A short and energetic sixty-four-year-old with a quick smile, Mak was a model employee at Power Paragon. Other workers at the company often turned to him for help in solving problems, and Mak provided it with the enthusiasm of a man who appeared to live for engineering. His assimilation into American life was limited to the workplace: he and his wife, Rebecca, led a quiet life, never socializing with neighbors. Rebecca was a sullen, stern woman whose proficiency in English had remained poor during her two and a half decades in the United States. She never went anywhere without Mak, except to take a walk around the neighborhood in the morning.

Sitting around the house—secret audio recordings would later show—the two often talked about Chinese politics, remarking that Mao, like Stalin, was misunderstood by history. The influence of Maoist ideology was, perhaps, evident in the Maks’ extreme frugality: they ate their meals off of newspapers, which they would roll up and toss in the garbage. Every Saturday morning, after a game of tennis, they drove to a gas station and washed their car using the mops and towels there. From the gas station, the Maks drove to a hardware store and disappeared into the lumber section for ten minutes, never buying anything. For weeks, the agents following them wondered if the Maks were making a dead drop, but it turned out that the lumber section offered free coffee at that hour.

* * *
One evening in September, 2004, Gaylord drove to a playground next to the freeway in Downey. About two dozen of Gaylord’s colleagues from the F.B.I. were already gathered there, including a team from the East Coast that specialized in making clandestine entries into the homes of investigation suspects. That night, they planned to conduct a secret search of Mak’s house. Mak and Rebecca were vacationing in Alaska, and this gave agents an opportunity to use a court order authorizing them to enter the Maks’ residence in their absence.

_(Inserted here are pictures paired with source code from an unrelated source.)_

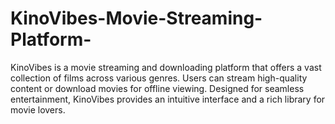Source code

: # KinoVibes-Movie-Streaming-Platform-
KinoVibes is a movie streaming and downloading platform that offers a vast collection of films across various genres. Users can stream high-quality content or download movies for offline viewing. Designed for seamless entertainment, KinoVibes provides an intuitive interface and a rich library for movie lovers.
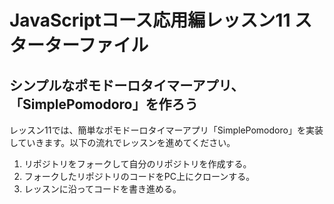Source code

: # JavaScriptコース応用編レッスン11 スターターファイル

## シンプルなポモドーロタイマーアプリ、「SimplePomodoro」を作ろう

レッスン11では、簡単なポモドーロタイマーアプリ「SimplePomodoro」を実装していきます。以下の流れでレッスンを進めてください。

1. リポジトリをフォークして自分のリポジトリを作成する。
2. フォークしたリポジトリのコードをPC上にクローンする。
3. レッスンに沿ってコードを書き進める。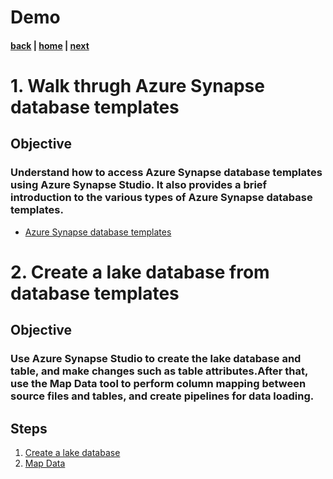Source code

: # Demo

#### [back](./discoveryandassessment.md) | [home](./readme.md)  | [next](./QnA.md)

# 1. Walk thrugh Azure Synapse database templates
## Objective
### Understand how to access Azure Synapse database templates using Azure Synapse Studio. It also provides a brief introduction to the various types of Azure Synapse database templates.
- [Azure Synapse database templates](https://learn.microsoft.com/en-us/azure/synapse-analytics/database-designer/overview-database-templates)  
# 2. Create a lake database from database templates
## Objective
### Use Azure Synapse Studio to create the lake database and table, and make changes such as table attributes.After that, use the Map Data tool to perform column mapping between source files and tables, and create pipelines for data loading.
## Steps
1. [Create a lake database](https://learn.microsoft.com/en-us/azure/synapse-analytics/database-designer/create-lake-database-from-lake-database-templates?source=recommendations)
1. [Map Data](https://learn.microsoft.com/en-us/azure/synapse-analytics/database-designer/overview-map-data)
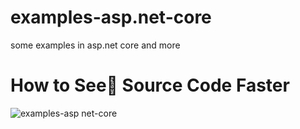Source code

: # examples-asp.net-core
some examples in asp.net core and more

# How to See ٍSource Code Faster

![examples-asp net-core](https://user-images.githubusercontent.com/12755564/46615833-e0c27600-cb21-11e8-8f87-0ab305f477d7.gif)

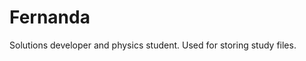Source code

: <!-- Main Title -->
# Fernanda

<!-- About me-->
<div>
  Solutions developer and physics student. Used for storing study files.

</div>
<br>

<!-- Github stats-->
<!---
<div>
<a href="https://github.com/fernanda3lias">
<img loading="lazy" height="180em" src="https://github-readme-stats.vercel.app/api/top-langs/?username=fernanda3lias&layout=compact&langs_count=7&theme=dracula"/>
</div>
-->
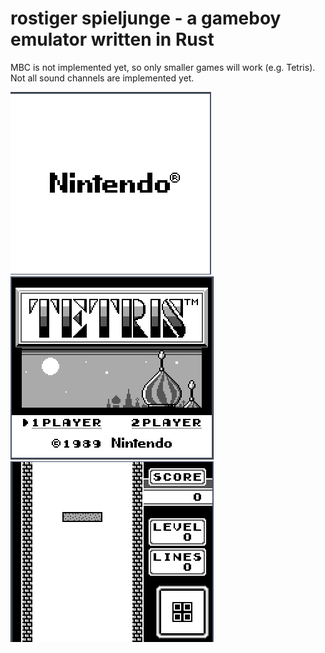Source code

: # rostiger spieljunge - a gameboy emulator written in Rust

MBC is not implemented yet, so only smaller games will work (e.g. Tetris).
Not all sound channels are implemented yet.

![Nintendo logo](img/nintendo.png)
![Tetris screen](img/tetris.png)
![Tetris game](img/tetris-2.png)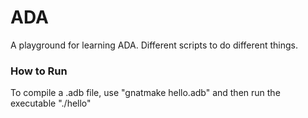 # ADA
A playground for learning ADA. Different scripts to do different things.


### How to Run
To compile a .adb file, use "gnatmake hello.adb" and then run the executable "./hello"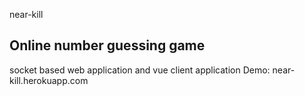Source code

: near-kill

Online number guessing game
-------------------------

socket based web application and vue client application
Demo: near-kill.herokuapp.com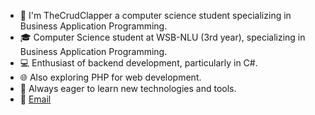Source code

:- 👋 I'm TheCrudClapper a computer science student specializing in Business Application Programming.  
- 🎓 Computer Science student at WSB-NLU (3rd year), specializing in Business Application Programming.  
- 💻 Enthusiast of backend development, particularly in C#. 
- 🌐 Also exploring PHP for web development.  
- 🚀 Always eager to learn new technologies and tools.  
- 📧 [Email](mailto:wojciechmucha12@gmail.com)  
<!---
VortexOoN/VortexOoN is a ✨ special ✨ repository because its `README.md` (this file) appears on your GitHub profile.
You can click the Preview link to take a look at your changes.
--->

For weeks, agents had been watching Blandwood Road, the street the Maks lived on, researching the nightly patterns of nearby neighbors. The person next door routinely woke up at three to go to the bathroom, walking past a window that offered a partial view into the Maks’ house. Behind the Maks’ residence was a dog that was given to barking loudly. A neighbor across the street came out every morning at four to smoke a cigarette. If any of them were to raise an alarm, the search would not remain secret. Mak would find out and, if he was indeed a spy, it would become harder to find evidence against him.


Shortly before midnight, Gaylord and two other agents got into a Chevy minivan with the middle and back rows of seats removed. The vehicle was identical in appearance to the one that Mak drove; it would raise no suspicions even if neighbors happened to notice it. The agents lay down flat in the back of the van, leaving only the driver visible from the street. After getting the go-ahead from a surveillance team, the van pulled out from the playground and drove to Blandwood Road, stopping a short distance from the Maks’ house.

The group of entry specialists was already inside the house. Gaylord gently opened the front door and entered, letting two other agents in behind him. The men stood motionless, waiting for their eyes to adjust to the darkness. Everything they could see was covered in a thick layer of dust, including a model airplane on a coffee table and a vacuum cleaner in the hallway. In the dim light, Gaylord saw stacks of documents, some two to three feet high, everywhere: by the front door, on the dinner table, in the home office.


The agents began photographing the documents, taking care to put them back exactly as they had been. Among the stacks were manuals and designs for power systems on U.S. Navy ships and concepts for new naval technologies under development. One set of documents contained information about the Virginia-class submarines, describing ways to cloak submarine propellers and fire anti-aircraft weapons underwater.

The agents took pictures of other materials: tax returns, travel documents, and an address book listing Mak’s contacts, including several other engineers of Chinese origin living in California. This is where the F.B.I. first came across the name Greg Chung.